Just about everyone knows that our federal government is – for all intents and purposes – bankrupt, and so is the U.S. Postal Service. Decades of mismanagement, lavish pension plans for retirees and more people using e-mail instead of sending letters were all causes of this entity’s decline.

It seems like some USPS employees didn’t get the memo about the financial condition of their employer. Government employees have access to credit cards when they travel for business. A recent Freedom of Information Act (FOIA) request revealed some less-than-frugal uses of credit cards by some these employees when they get out of town.

About a dozen reports of investigations into travel fraud were discovered, and one manager’s conduct was especially outrageous.
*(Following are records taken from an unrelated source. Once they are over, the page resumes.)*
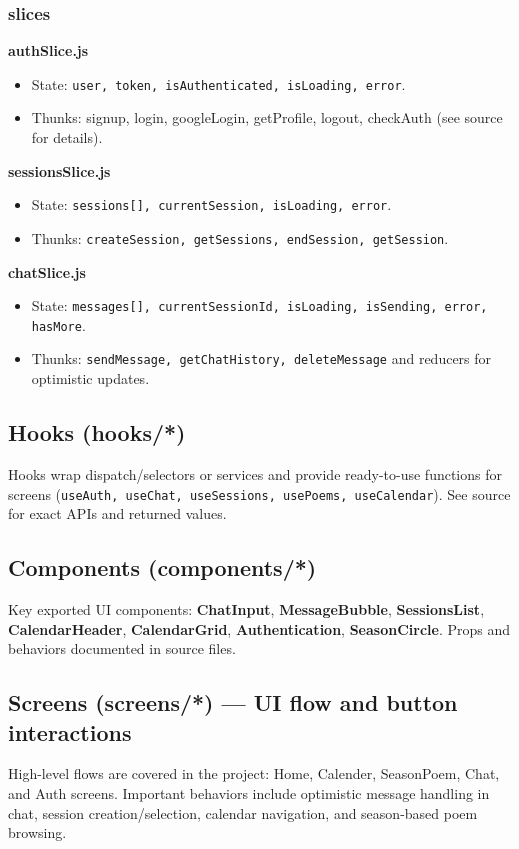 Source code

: \documentclass[11pt]{article}
\begin{document}
\subsubsection{slices}
\textbf{authSlice.js}
\begin{itemize}
	\item State: \texttt{user, token, isAuthenticated, isLoading, error}.
	\item Thunks: signup, login, googleLogin, getProfile, logout, checkAuth (see source for details).
\end{itemize}

\textbf{sessionsSlice.js}
\begin{itemize}
	\item State: \texttt{sessions[], currentSession, isLoading, error}.
	\item Thunks: \texttt{createSession, getSessions, endSession, getSession}.
\end{itemize}

\textbf{chatSlice.js}
\begin{itemize}
	\item State: \texttt{messages[], currentSessionId, isLoading, isSending, error, hasMore}.
	\item Thunks: \texttt{sendMessage, getChatHistory, deleteMessage} and reducers for optimistic updates.
\end{itemize}

\subsection{Hooks (hooks/*)}
Hooks wrap dispatch/selectors or services and provide ready-to-use functions for screens (\texttt{useAuth, useChat, useSessions, usePoems, useCalendar}). See source for exact APIs and returned values.

\subsection{Components (components/*)}
Key exported UI components: \textbf{ChatInput}, \textbf{MessageBubble}, \textbf{SessionsList}, \textbf{CalendarHeader}, \textbf{CalendarGrid}, \textbf{Authentication}, \textbf{SeasonCircle}. Props and behaviors documented in source files.

\subsection{Screens (screens/*) — UI flow and button interactions}
High-level flows are covered in the project: Home, Calender, SeasonPoem, Chat, and Auth screens. Important behaviors include optimistic message handling in chat, session creation/selection, calendar navigation, and season-based poem browsing.
\end{document}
According to a report by the Inspector General, this unnamed manager withdrew $32,000 to gamble with after she hit the limits on her personal credit cards.

But this dedicated employee didn’t let snow, rain or ethics stop her free-spending ways.

She also used her government card for gas, parking, rental cars and tolls for personal use, and she claimed that a fast-lane transponder “fell into her purse” out of a USPS vehicle.

This manager’s assistant was put in a very awkward position when she was ordered to pick up rental cars for the manager’s personal use. The assistant also told investigators her manager was frequently out of the office, didn’t say where she would be and was difficult to reach when she was out of the office.

The spending on the government card for gambling, rental cars for personal use and other items came to a grand total of $45,000. However, she did pay it back in full by February of 2010.

And on top of all this spending, the manager was paid for 58 days where she was off work or did personal business. This included sick days and dependent care sick days, neither of which she was eligible for.

Another employee used her travel card for $2,400 to gamble at a casino. Initially she told investigators that she got her government travel card confused with one of her personal cards. However, she took back this story and confessed that “she needed the money to go to the casino, and she goes to the casino too much.”

At the time of her interview, she had a $1,300 balance still on the card and paid off the remaining balance by the following week. Justice was served to this spendthrift employee as she was fired for inappropriate travel card use last November.

A North Carolina postmaster claimed $9,400 in mileage for 96 service reviews of various post offices for which she had no records. After interviewing the postmaster and other employees at this location, she finally settled with the USPS paying back $5,000 in false travel charges. Instead of losing her job, she settled for a demotion from Postmaster to Customer Service Supervisor.

These are more examples of out-of-control government spending funded by our tax dollars. The persistent lack of accountability at many levels of government is why public operations will never be as good or efficient as those in the private sector.